*Goal of the exercise*. Repeat the records below exactly as they appear.

*Data extracts*.
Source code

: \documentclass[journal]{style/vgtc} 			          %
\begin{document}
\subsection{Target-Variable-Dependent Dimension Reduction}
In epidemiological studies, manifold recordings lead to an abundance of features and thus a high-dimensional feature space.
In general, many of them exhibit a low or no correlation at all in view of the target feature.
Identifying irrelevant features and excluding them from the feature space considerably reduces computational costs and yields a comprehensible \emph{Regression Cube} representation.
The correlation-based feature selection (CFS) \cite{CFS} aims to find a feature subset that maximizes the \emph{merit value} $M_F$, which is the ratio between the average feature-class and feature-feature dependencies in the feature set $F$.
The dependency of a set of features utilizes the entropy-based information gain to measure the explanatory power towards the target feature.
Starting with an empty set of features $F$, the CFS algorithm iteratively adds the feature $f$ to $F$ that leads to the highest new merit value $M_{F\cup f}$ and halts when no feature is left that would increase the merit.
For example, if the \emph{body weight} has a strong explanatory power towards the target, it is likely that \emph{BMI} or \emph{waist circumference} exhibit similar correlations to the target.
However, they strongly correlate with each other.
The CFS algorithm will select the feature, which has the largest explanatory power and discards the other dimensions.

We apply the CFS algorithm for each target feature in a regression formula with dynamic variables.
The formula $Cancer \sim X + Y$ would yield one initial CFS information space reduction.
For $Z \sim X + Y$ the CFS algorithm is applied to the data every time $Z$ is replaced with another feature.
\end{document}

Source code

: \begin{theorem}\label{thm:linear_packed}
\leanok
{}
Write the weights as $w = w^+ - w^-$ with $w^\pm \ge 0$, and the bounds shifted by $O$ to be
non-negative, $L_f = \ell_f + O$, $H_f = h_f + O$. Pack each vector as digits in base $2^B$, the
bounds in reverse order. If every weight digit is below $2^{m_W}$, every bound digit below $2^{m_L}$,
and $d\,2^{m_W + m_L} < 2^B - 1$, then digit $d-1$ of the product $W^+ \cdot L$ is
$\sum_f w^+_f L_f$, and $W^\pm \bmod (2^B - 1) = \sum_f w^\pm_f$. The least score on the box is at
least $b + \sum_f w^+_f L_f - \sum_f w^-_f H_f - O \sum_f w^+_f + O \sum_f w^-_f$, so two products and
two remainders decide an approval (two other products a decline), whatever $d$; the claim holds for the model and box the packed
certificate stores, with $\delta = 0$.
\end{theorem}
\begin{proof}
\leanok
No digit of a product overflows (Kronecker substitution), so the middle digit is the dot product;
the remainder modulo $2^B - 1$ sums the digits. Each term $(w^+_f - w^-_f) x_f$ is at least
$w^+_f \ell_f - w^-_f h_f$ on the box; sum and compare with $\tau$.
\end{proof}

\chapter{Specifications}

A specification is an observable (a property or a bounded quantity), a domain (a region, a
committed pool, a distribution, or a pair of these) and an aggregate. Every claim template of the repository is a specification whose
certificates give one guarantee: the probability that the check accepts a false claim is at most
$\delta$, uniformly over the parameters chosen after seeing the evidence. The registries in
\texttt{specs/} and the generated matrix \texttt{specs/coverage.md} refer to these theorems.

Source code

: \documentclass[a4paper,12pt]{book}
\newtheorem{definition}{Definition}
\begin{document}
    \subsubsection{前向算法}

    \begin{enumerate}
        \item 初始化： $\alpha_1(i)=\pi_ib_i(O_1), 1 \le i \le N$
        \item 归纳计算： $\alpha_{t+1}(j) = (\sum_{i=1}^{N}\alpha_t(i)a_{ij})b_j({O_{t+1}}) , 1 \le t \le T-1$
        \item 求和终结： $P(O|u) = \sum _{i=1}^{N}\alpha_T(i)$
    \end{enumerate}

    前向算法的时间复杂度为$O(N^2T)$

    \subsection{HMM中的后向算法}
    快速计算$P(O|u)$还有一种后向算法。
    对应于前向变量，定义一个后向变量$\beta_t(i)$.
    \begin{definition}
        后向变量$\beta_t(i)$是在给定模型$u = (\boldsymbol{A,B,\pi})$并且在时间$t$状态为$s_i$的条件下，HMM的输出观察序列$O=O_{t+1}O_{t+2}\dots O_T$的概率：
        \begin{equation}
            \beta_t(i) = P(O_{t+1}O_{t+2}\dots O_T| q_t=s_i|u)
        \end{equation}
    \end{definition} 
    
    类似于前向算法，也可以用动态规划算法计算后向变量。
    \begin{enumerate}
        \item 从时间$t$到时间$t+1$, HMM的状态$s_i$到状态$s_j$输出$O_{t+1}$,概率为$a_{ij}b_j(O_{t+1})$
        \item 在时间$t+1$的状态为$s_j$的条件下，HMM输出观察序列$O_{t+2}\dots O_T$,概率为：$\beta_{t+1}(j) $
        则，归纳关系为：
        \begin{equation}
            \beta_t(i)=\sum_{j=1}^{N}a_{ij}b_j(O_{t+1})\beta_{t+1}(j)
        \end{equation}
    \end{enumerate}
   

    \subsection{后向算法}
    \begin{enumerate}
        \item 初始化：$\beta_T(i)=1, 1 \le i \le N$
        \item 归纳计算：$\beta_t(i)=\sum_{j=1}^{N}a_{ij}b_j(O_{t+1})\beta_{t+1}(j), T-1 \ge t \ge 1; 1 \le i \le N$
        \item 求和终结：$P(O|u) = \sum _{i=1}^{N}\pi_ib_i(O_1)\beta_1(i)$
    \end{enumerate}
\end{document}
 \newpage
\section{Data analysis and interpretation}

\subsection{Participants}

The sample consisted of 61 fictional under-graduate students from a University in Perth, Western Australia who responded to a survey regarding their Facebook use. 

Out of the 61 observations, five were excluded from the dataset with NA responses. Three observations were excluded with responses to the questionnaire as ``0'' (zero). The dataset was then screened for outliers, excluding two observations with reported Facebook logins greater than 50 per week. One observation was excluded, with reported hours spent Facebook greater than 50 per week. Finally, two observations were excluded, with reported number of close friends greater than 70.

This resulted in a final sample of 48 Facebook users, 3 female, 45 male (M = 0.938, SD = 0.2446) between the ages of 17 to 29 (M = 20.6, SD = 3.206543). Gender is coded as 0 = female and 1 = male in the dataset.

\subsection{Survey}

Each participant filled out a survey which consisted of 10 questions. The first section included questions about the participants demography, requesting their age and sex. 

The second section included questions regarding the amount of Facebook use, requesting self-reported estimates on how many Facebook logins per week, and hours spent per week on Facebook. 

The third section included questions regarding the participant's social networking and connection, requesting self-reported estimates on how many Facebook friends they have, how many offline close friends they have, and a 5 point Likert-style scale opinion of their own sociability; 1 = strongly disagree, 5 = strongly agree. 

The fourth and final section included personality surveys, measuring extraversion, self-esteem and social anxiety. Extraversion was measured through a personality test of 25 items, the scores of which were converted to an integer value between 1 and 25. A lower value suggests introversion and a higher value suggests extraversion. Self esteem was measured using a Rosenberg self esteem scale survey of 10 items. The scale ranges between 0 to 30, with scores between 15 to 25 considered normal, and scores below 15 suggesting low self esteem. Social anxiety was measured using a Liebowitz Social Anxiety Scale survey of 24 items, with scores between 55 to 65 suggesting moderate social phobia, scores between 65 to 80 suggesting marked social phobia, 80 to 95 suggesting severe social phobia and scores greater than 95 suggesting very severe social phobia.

*The answer*.
Source code

: \documentclass[journal]{style/vgtc} 			          %
\begin{document}
\subsection{Target-Variable-Dependent Dimension Reduction}
In epidemiological studies, manifold recordings lead to an abundance of features and thus a high-dimensional feature space.
In general, many of them exhibit a low or no correlation at all in view of the target feature.
Identifying irrelevant features and excluding them from the feature space considerably reduces computational costs and yields a comprehensible \emph{Regression Cube} representation.
The correlation-based feature selection (CFS) \cite{CFS} aims to find a feature subset that maximizes the \emph{merit value} $M_F$, which is the ratio between the average feature-class and feature-feature dependencies in the feature set $F$.
The dependency of a set of features utilizes the entropy-based information gain to measure the explanatory power towards the target feature.
Starting with an empty set of features $F$, the CFS algorithm iteratively adds the feature $f$ to $F$ that leads to the highest new merit value $M_{F\cup f}$ and halts when no feature is left that would increase the merit.
For example, if the \emph{body weight} has a strong explanatory power towards the target, it is likely that \emph{BMI} or \emph{waist circumference} exhibit similar correlations to the target.
However, they strongly correlate with each other.
The CFS algorithm will select the feature, which has the largest explanatory power and discards the other dimensions.

We apply the CFS algorithm for each target feature in a regression formula with dynamic variables.
The formula $Cancer \sim X + Y$ would yield one initial CFS information space reduction.
For $Z \sim X + Y$ the CFS algorithm is applied to the data every time $Z$ is replaced with another feature.
\end{document}

Source code

: \begin{theorem}\label{thm:linear_packed}
\leanok
{}
Write the weights as $w = w^+ - w^-$ with $w^\pm \ge 0$, and the bounds shifted by $O$ to be
non-negative, $L_f = \ell_f + O$, $H_f = h_f + O$. Pack each vector as digits in base $2^B$, the
bounds in reverse order. If every weight digit is below $2^{m_W}$, every bound digit below $2^{m_L}$,
and $d\,2^{m_W + m_L} < 2^B - 1$, then digit $d-1$ of the product $W^+ \cdot L$ is
$\sum_f w^+_f L_f$, and $W^\pm \bmod (2^B - 1) = \sum_f w^\pm_f$. The least score on the box is at
least $b + \sum_f w^+_f L_f - \sum_f w^-_f H_f - O \sum_f w^+_f + O \sum_f w^-_f$, so two products and
two remainders decide an approval (two other products a decline), whatever $d$; the claim holds for the model and box the packed
certificate stores, with $\delta = 0$.
\end{theorem}
\begin{proof}
\leanok
No digit of a product overflows (Kronecker substitution), so the middle digit is the dot product;
the remainder modulo $2^B - 1$ sums the digits. Each term $(w^+_f - w^-_f) x_f$ is at least
$w^+_f \ell_f - w^-_f h_f$ on the box; sum and compare with $\tau$.
\end{proof}

\chapter{Specifications}

A specification is an observable (a property or a bounded quantity), a domain (a region, a
committed pool, a distribution, or a pair of these) and an aggregate. Every claim template of the repository is a specification whose
certificates give one guarantee: the probability that the check accepts a false claim is at most
$\delta$, uniformly over the parameters chosen after seeing the evidence. The registries in
\texttt{specs/} and the generated matrix \texttt{specs/coverage.md} refer to these theorems.

Source code

: \documentclass[a4paper,12pt]{book}
\newtheorem{definition}{Definition}
\begin{document}
    \subsubsection{前向算法}

    \begin{enumerate}
        \item 初始化： $\alpha_1(i)=\pi_ib_i(O_1), 1 \le i \le N$
        \item 归纳计算： $\alpha_{t+1}(j) = (\sum_{i=1}^{N}\alpha_t(i)a_{ij})b_j({O_{t+1}}) , 1 \le t \le T-1$
        \item 求和终结： $P(O|u) = \sum _{i=1}^{N}\alpha_T(i)$
    \end{enumerate}

    前向算法的时间复杂度为$O(N^2T)$

    \subsection{HMM中的后向算法}
    快速计算$P(O|u)$还有一种后向算法。
    对应于前向变量，定义一个后向变量$\beta_t(i)$.
    \begin{definition}
        后向变量$\beta_t(i)$是在给定模型$u = (\boldsymbol{A,B,\pi})$并且在时间$t$状态为$s_i$的条件下，HMM的输出观察序列$O=O_{t+1}O_{t+2}\dots O_T$的概率：
        \begin{equation}
            \beta_t(i) = P(O_{t+1}O_{t+2}\dots O_T| q_t=s_i|u)
        \end{equation}
    \end{definition} 
    
    类似于前向算法，也可以用动态规划算法计算后向变量。
    \begin{enumerate}
        \item 从时间$t$到时间$t+1$, HMM的状态$s_i$到状态$s_j$输出$O_{t+1}$,概率为$a_{ij}b_j(O_{t+1})$
        \item 在时间$t+1$的状态为$s_j$的条件下，HMM输出观察序列$O_{t+2}\dots O_T$,概率为：$\beta_{t+1}(j) $
        则，归纳关系为：
        \begin{equation}
            \beta_t(i)=\sum_{j=1}^{N}a_{ij}b_j(O_{t+1})\beta_{t+1}(j)
        \end{equation}
    \end{enumerate}
   

    \subsection{后向算法}
    \begin{enumerate}
        \item 初始化：$\beta_T(i)=1, 1 \le i \le N$
        \item 归纳计算：$\beta_t(i)=\sum_{j=1}^{N}a_{ij}b_j(O_{t+1})\beta_{t+1}(j), T-1 \ge t \ge 1; 1 \le i \le N$
        \item 求和终结：$P(O|u) = \sum _{i=1}^{N}\pi_ib_i(O_1)\beta_1(i)$
    \end{enumerate}
\end{document}
 \newpage
\section{Data analysis and interpretation}

\subsection{Participants}

The sample consisted of 61 fictional under-graduate students from a University in Perth, Western Australia who responded to a survey regarding their Facebook use. 

Out of the 61 observations, five were excluded from the dataset with NA responses. Three observations were excluded with responses to the questionnaire as ``0'' (zero). The dataset was then screened for outliers, excluding two observations with reported Facebook logins greater than 50 per week. One observation was excluded, with reported hours spent Facebook greater than 50 per week. Finally, two observations were excluded, with reported number of close friends greater than 70.

This resulted in a final sample of 48 Facebook users, 3 female, 45 male (M = 0.938, SD = 0.2446) between the ages of 17 to 29 (M = 20.6, SD = 3.206543). Gender is coded as 0 = female and 1 = male in the dataset.

\subsection{Survey}

Each participant filled out a survey which consisted of 10 questions. The first section included questions about the participants demography, requesting their age and sex. 

The second section included questions regarding the amount of Facebook use, requesting self-reported estimates on how many Facebook logins per week, and hours spent per week on Facebook. 

The third section included questions regarding the participant's social networking and connection, requesting self-reported estimates on how many Facebook friends they have, how many offline close friends they have, and a 5 point Likert-style scale opinion of their own sociability; 1 = strongly disagree, 5 = strongly agree. 

The fourth and final section included personality surveys, measuring extraversion, self-esteem and social anxiety. Extraversion was measured through a personality test of 25 items, the scores of which were converted to an integer value between 1 and 25. A lower value suggests introversion and a higher value suggests extraversion. Self esteem was measured using a Rosenberg self esteem scale survey of 10 items. The scale ranges between 0 to 30, with scores between 15 to 25 considered normal, and scores below 15 suggesting low self esteem. Social anxiety was measured using a Liebowitz Social Anxiety Scale survey of 24 items, with scores between 55 to 65 suggesting moderate social phobia, scores between 65 to 80 suggesting marked social phobia, 80 to 95 suggesting severe social phobia and scores greater than 95 suggesting very severe social phobia.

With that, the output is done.